(Records from a dataset)
__________

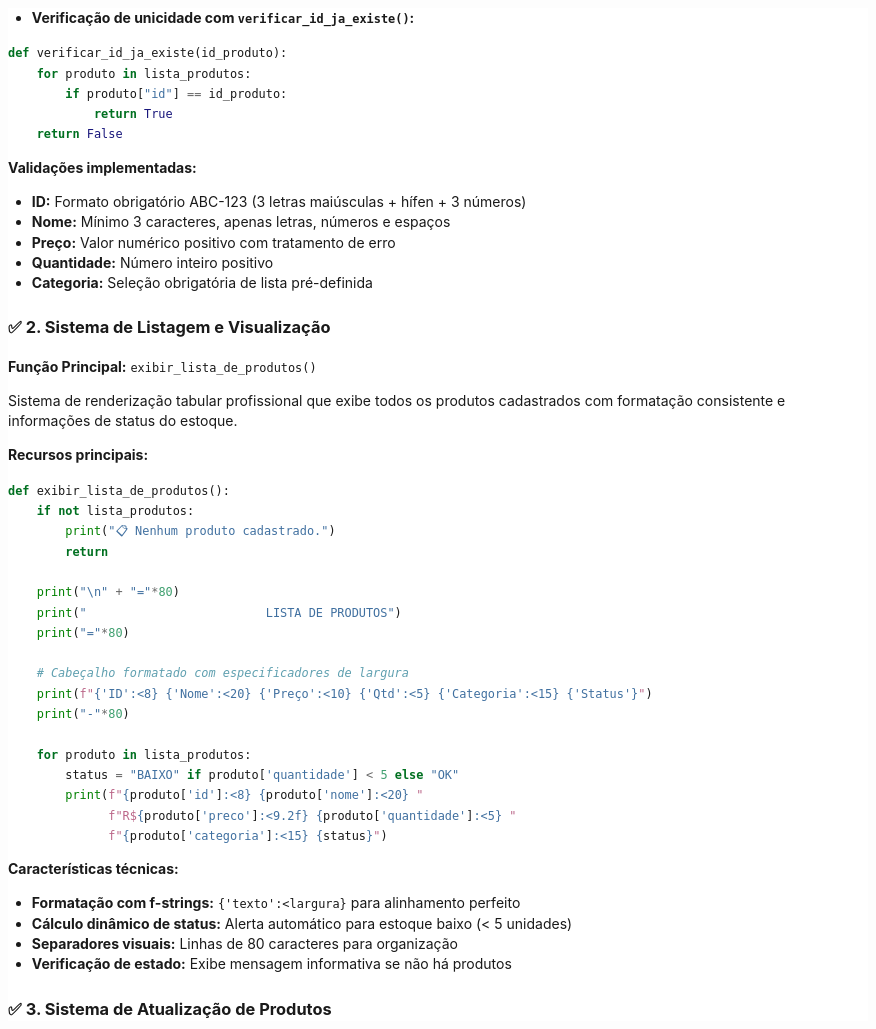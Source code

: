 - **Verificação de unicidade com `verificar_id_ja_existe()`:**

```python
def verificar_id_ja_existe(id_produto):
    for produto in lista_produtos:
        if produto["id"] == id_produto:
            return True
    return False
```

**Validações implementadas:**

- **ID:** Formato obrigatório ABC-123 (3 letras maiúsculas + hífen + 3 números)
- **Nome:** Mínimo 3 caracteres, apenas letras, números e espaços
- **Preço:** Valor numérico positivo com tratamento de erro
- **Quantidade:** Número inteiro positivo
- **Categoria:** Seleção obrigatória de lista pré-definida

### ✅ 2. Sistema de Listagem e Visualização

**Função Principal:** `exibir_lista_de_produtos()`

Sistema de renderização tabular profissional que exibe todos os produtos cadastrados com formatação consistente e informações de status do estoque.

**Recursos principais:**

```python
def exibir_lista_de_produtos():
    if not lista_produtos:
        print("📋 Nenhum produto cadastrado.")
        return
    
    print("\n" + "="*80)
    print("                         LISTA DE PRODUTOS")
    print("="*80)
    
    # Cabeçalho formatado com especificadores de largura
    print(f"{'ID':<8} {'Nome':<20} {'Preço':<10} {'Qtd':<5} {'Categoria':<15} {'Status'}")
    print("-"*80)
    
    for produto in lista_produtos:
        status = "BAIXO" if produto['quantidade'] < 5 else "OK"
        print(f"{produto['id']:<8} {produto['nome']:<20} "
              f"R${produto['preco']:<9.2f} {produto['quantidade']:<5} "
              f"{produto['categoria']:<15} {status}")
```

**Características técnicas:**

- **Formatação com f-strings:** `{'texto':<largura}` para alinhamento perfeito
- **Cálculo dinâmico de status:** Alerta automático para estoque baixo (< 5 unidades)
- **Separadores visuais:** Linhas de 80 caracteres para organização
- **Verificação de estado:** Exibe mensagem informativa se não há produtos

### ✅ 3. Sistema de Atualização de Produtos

__________

Copy out, from the data above, every line holding the word "largura".

    # Cabeçalho formatado com especificadores de largura
- **Formatação com f-strings:** `{'texto':<largura}` para alinhamento perfeito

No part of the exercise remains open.